Dormagen, die HSG Refrath/Hand und der BTB Aachen bilden ein Trio, dessen Mitglieder mit 11:9 Punkten knapp vor der TSV Bonn rrh. liegen (10:8). Dicht dahinter befinden sich TuSEM Essen II und der MTV Rheinwacht Dinslaken als nächster Doppelpack mit 10:10 Zählern sowie der HC Gelpe/Strombach und der OSC Rheinhausen mit jeweils 9:11 Punkten. Letzter dieses extrem breiten Mittelfeldes ist auf Platz zwölf der Bergische HC II (8:12), der jetzt eine besondere Gelegenheit zur Überprüfung der eigenen Standfestigkeit bekommt: Die Solinger mit Trainer Mirko Bernau eröffnen den Spieltag am Freitagabend und sie werden den Korschenbroichern sehr genau auf den Zahn fühlen – die ihrerseits bestimmt wissen, dass diese Aufgabe kein Selbstläufer wird und dass sie trotzdem für eine weiterhin brauchbare Lage im Kampf um den Aufstieg einen Sieg brauchen. Sollte dem Dritten TVK (13:7) ein Erfolg gelingen, könnte er mit dann 15:7 Punkten sogar die Tabellenführung übernehmen, weil die Remscheider (14:6) und die Weidener (13:7) erst am Samstag an der Reihe sind, die HGR gegen den Aufsteiger Borussia Mönchengladbach (Vorletzter/5:13) und die Weidener in einer Art Duell zwischen zwei Verfolgern gegen Dormagen II.

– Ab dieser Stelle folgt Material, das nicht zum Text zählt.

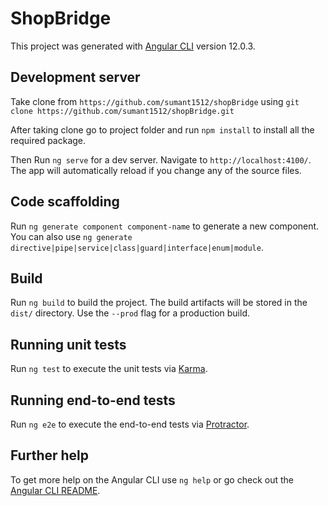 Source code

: # ShopBridge

This project was generated with [Angular CLI](https://github.com/angular/angular-cli) version 12.0.3.

## Development server

Take clone from `https://github.com/sumant1512/shopBridge` using `git clone https://github.com/sumant1512/shopBridge.git`

After taking clone go to project folder and run `npm install` to install all the required package.

Then Run `ng serve` for a dev server. Navigate to `http://localhost:4100/`. The app will automatically reload if you change any of the source files.

## Code scaffolding

Run `ng generate component component-name` to generate a new component. You can also use `ng generate directive|pipe|service|class|guard|interface|enum|module`.

## Build

Run `ng build` to build the project. The build artifacts will be stored in the `dist/` directory. Use the `--prod` flag for a production build.

## Running unit tests

Run `ng test` to execute the unit tests via [Karma](https://karma-runner.github.io).

## Running end-to-end tests

Run `ng e2e` to execute the end-to-end tests via [Protractor](http://www.protractortest.org/).

## Further help

To get more help on the Angular CLI use `ng help` or go check out the [Angular CLI README](https://github.com/angular/angular-cli/blob/master/README.md).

Dessen Trainer Martin Berger findet den jüngsten Erfolg über den BHC II (34:28) selbst ein paar Tage danach mit dem Blick zum HC Weiden und gleichzeitig auf die Enge in der Tabelle immer noch sehr wertvoll: „Wir spielen auswärts, alleine deshalb sind wir gewarnt, weil die letzten Spiele auswärts ja nicht so erfreulich waren. Aber wir wollen das jetzt auch mal auf die Platte bringen nach dem sehr guten Heimspiel gegen den BHC, das sehr gutgetan hat.“ Gleichzeitig muss der TSV Bayer II als Schnittstelle zwischen Nachwuchs und Profibereich weiter darauf warten, dass alle Mann an Bord sind – und diesmal zusätzlich Spieler ans Zweitliga-Team abgeben. „Carlos Marquis und Luca Rügenberg sind noch nicht im Training“, erklärt Berger, „die Erste spielt zeitgleich an dem Samstag und Florian Böhnert und andere werden wahrscheinlich eher mit nach Lübeck-Schwartau fahren. Dafür hat die A-Jugend frei und wir werden in Weiden mit einem jüngeren Kader spielen. Wir wollen den Kampf aber annehmen.“

Dass es auf praktisch nichts eine Garantie gibt, ist inzwischen mindestens bei den meisten intensiv angekommen: Remscheid, das in Langenfeld unerwartet beide Punkte ließ, wird jetzt wohl kaum den Vorletzten Mönchengladbach unterschätzen. Und die HSG Refrath/Hand zum Beispiel wird ebenso wissen, dass sie sich für ihren jüngsten 28:26 über den HC Weiden wenig kaufen kann – auch keinen Sieg in Langenfeld. Sollte die SGL ihren zweiten Erfolg hintereinander einfahren, hätte sie womöglich so etwas wie den Anschluss ans untere Mittelfeld hergestellt. Und dann stünden plötzlich drei Viertel der Regionalliga im Abstiegskampf. Fazit: Die letzten vier Spieltage bis zur Pause über Weihnachten/Neujahr versprechen maximal viel Abwechslung. Darin enthalten mag sein, dass einer aufsteigen kann, dessen Abwehr zu den schlechtesten der ganze Klasse gehört.